The future is now – mit LED-Spots

Die LED-Technik ist längst Bestandteil heimischer und gewerblicher Beleuchtungskonzepte. Das hat sehr gute Gründe, denn im Vergleich mit älterer Beleuchtungstechnik fahren LED-Spots, -Leisten & Co. eindeutige Pluspunkte in den meisten entscheidenden Bereichen ein:

  • Verbrauch
  • Lebensdauer
  • Schaltfestigkeit
  • Anschaltzeit
  • Wirkungsgrad/Lichtausbeute 

Ob Spot, Leiste oder Lampe – gemeinsam haben sie alle, dass die Lebensdauer der darin verbauten Leuchtmittel im Bereich von 20.000 bis 50.000 Betriebsstunden liegt. Die beiden Faktoren Schaltfestigkeit und Anschaltzeit sorgen zusätzlich dafür, dass Ihr LED-Spot länger durchhält als die flackernde Energiesparlampe. LEDs halten Tausende Schaltvorgänge aus, ohne Leistungsstärke zu verlieren. Außerdem tritt keine Schaltverzögerung ein, bis die maximale Leuchtkraft erreicht ist. Sobald Strom fließt, liefern Ihre Spots Licht in der gewünschten Helligkeit.

Theoretisch sind mit weißen LEDs 350 Lumen pro Watt möglich, also 100% Wirkungsgrad. In der Praxis sind allerdings Wirkungsgrade zwischen 30 und 50% umsetzbar – das Minimum übertrifft dabei bereits den Maximalwirkungsgrad der Energiesparlampe deutlich.
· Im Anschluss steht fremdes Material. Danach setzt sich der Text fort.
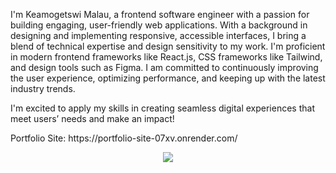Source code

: I'm Keamogetswi Malau, a frontend software engineer with a passion for building engaging, user-friendly web applications. With a background in designing and implementing responsive, accessible interfaces, I bring a blend of technical expertise and design sensitivity to my work. I'm proficient in modern frontend frameworks like React.js, CSS frameworks like Tailwind, and design tools such as Figma. I am committed to continuously improving the user experience, optimizing performance, and keeping up with the latest industry trends.

I'm excited to apply my skills in creating seamless digital experiences that meet users’ needs and make an impact!
<p>Portfolio Site: https://portfolio-site-07xv.onrender.com/</p>
<p align="center">
  <a href="https://skillicons.dev">
    <img src="https://skillicons.dev/icons?i=js,ts,html,css,tailwind,bootstrap,sass,react,nextjs,wordpress,figma,git,github"/>
  </a>
</p>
Der Grund für die Diskrepanz zwischen Theorie und Praxis ist mit auftretenden Verlusten in der Technik erklärbar. An Vorschaltgerät oder Netzteil geht bei jedem Leuchtmittel bereits ein Prozentsatz verloren. Abhängig vom Wirkungsgrad liegt die letztendliche Lichtausbeute bei folgenden Werten:

Leuchtmittel

Lichtausbeute

Wirkungsgrad  

Glühlampe

10–15 lm/W

3–5%  

Halogenlampe

15–20 lm/W

8–12%  

Energiesparlampe

40–60 lm/W

15–25%  

LED (Spot, Leiste & Co.)

80–150 lm/W

30–50%   

 

Das überzeugendste Argument für die Verwendung von LED-Spot oder -Lampe liegt allerdings beim Stromverbrauch. Wer pro einzelnem Watt eine so hohe Lichtausbeute aufweist, braucht nur wenig Leistung für helles Licht. Im privaten Raum lassen sich mit der Verwendung der Leuchten bis zu 90% der Stromkosten für die Beleuchtung einsparen.
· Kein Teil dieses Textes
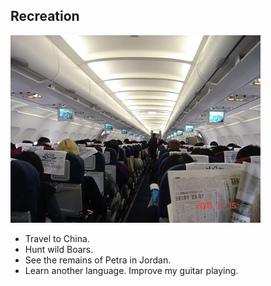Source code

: ## Recreation
![idalingi, inside the airplane ](idalingi.jpg)

- Travel to China.
- Hunt wild Boars.
- See the remains of Petra in Jordan.
- Learn another language.
Improve my guitar playing.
Anwendungsbereiche: Flächenbeleuchtung vs. Punktbeleuchtung

LED-Spot – der Name gibt bereits an, was beleuchtet werden soll: ein gezielter Spot bzw. ein bestimmter Bereich. Bei der Lichtkonzeption für die eigenen vier Wände erledigt ein Spot zwar genau diese Aufgabe hervorragend, der Einsatz als Allgemeinbeleuchtung ist aber trotzdem problemlos möglich. Ein einzelner Deckenspot setzt einen Glanzpunkt im Raumkonzept, wenn der Lichtfokus auf ein bestimmtes Möbelstück gerückt werden soll. Verbindet man hingegen mehrere der Spots in Reihe, lässt sich auch auf einer größeren Fläche eine Allgemeinbeleuchtung etablieren, die Tag und Nacht zuverlässig mit brillantem Licht punktet. Für folgende Räume sind sie hervorragend geeignet:

  • Wohnzimmer
  • Flur
  • Schlafzimmer
  • Arbeitszimmer
  • Kinderzimmer 

Deckenspots sind für fast jeden Wohnraum eine gute Wahl. Für die großflächige Beleuchtung können mehrere Leuchten in der abgehängten Decke montiert werden. So verschwindet die Technik aus dem Blickfeld und sichtbar bleiben leistungsstarke Lampen, der Übergang von Leuchte zu Decke ist fließend und optisch ein echter Hingucker. Im Arbeitszimmer ist der LED-Spot über dem Schreibtisch eine ausgezeichnete Wahl. Als Akzentleuchte vereint er dort Funktionalität und Design – die Arbeitsfläche wird dezent ausgeleuchtet, außerdem wird ein optischer Fokuspunkt im Raumdesign erzeugt.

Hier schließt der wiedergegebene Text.